• **Prompt**: Only lines with the string "have" are wanted. Pull them out of the data.

Saved entries
--*--

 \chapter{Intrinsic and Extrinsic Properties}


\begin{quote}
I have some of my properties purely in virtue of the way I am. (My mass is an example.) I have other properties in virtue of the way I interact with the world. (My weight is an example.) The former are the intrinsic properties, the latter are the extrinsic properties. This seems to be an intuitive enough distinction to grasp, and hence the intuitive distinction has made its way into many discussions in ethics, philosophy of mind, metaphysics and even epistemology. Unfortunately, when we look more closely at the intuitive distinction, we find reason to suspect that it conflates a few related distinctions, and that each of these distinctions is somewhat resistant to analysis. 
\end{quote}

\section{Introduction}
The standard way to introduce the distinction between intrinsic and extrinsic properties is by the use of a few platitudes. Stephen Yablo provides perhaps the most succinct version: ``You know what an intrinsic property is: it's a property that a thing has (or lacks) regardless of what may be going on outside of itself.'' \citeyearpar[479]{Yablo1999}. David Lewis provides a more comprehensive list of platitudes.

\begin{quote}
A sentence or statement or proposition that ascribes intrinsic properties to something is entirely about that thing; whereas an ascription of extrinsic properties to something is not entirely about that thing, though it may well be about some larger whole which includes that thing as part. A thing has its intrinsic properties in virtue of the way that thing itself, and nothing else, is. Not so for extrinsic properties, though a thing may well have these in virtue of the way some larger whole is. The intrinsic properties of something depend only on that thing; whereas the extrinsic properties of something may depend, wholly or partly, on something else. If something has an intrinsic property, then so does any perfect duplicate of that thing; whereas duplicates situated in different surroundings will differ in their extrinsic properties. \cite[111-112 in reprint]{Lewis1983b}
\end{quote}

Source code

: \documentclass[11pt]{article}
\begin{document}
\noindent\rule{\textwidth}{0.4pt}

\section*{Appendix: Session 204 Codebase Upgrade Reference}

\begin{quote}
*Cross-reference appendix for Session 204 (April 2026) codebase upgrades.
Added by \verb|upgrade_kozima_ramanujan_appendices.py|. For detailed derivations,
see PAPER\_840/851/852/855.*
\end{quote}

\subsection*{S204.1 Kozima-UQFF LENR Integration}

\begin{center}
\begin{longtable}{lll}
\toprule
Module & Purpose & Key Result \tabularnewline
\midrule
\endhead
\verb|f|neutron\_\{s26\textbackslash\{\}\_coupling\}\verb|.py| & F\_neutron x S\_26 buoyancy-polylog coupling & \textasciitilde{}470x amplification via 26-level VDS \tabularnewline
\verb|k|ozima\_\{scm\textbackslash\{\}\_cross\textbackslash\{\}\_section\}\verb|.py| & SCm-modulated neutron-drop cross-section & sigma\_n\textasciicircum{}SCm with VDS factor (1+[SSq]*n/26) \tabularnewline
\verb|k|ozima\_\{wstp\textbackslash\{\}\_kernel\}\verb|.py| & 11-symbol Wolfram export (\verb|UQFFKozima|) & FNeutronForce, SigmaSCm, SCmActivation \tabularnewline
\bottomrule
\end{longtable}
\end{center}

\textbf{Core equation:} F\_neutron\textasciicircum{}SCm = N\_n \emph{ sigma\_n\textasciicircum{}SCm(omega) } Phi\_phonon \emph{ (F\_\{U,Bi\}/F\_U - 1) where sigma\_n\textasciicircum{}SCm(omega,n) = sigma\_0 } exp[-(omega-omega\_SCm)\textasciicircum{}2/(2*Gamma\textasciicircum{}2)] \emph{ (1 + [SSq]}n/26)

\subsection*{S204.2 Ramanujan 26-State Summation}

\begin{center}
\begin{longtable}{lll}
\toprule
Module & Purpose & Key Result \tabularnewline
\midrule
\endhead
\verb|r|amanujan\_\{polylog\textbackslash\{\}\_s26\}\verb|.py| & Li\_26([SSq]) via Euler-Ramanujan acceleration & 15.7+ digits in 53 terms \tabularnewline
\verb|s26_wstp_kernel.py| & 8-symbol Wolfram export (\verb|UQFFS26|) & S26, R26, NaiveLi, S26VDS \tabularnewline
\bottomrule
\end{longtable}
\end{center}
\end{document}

--*--

• **Your response**:
I have some of my properties purely in virtue of the way I am. (My mass is an example.) I have other properties in virtue of the way I interact with the world. (My weight is an example.) The former are the intrinsic properties, the latter are the extrinsic properties. This seems to be an intuitive enough distinction to grasp, and hence the intuitive distinction has made its way into many discussions in ethics, philosophy of mind, metaphysics and even epistemology. Unfortunately, when we look more closely at the intuitive distinction, we find reason to suspect that it conflates a few related distinctions, and that each of these distinctions is somewhat resistant to analysis. 
A sentence or statement or proposition that ascribes intrinsic properties to something is entirely about that thing; whereas an ascription of extrinsic properties to something is not entirely about that thing, though it may well be about some larger whole which includes that thing as part. A thing has its intrinsic properties in virtue of the way that thing itself, and nothing else, is. Not so for extrinsic properties, though a thing may well have these in virtue of the way some larger whole is. The intrinsic properties of something depend only on that thing; whereas the extrinsic properties of something may depend, wholly or partly, on something else. If something has an intrinsic property, then so does any perfect duplicate of that thing; whereas duplicates situated in different surroundings will differ in their extrinsic properties. \cite[111-112 in reprint]{Lewis1983b}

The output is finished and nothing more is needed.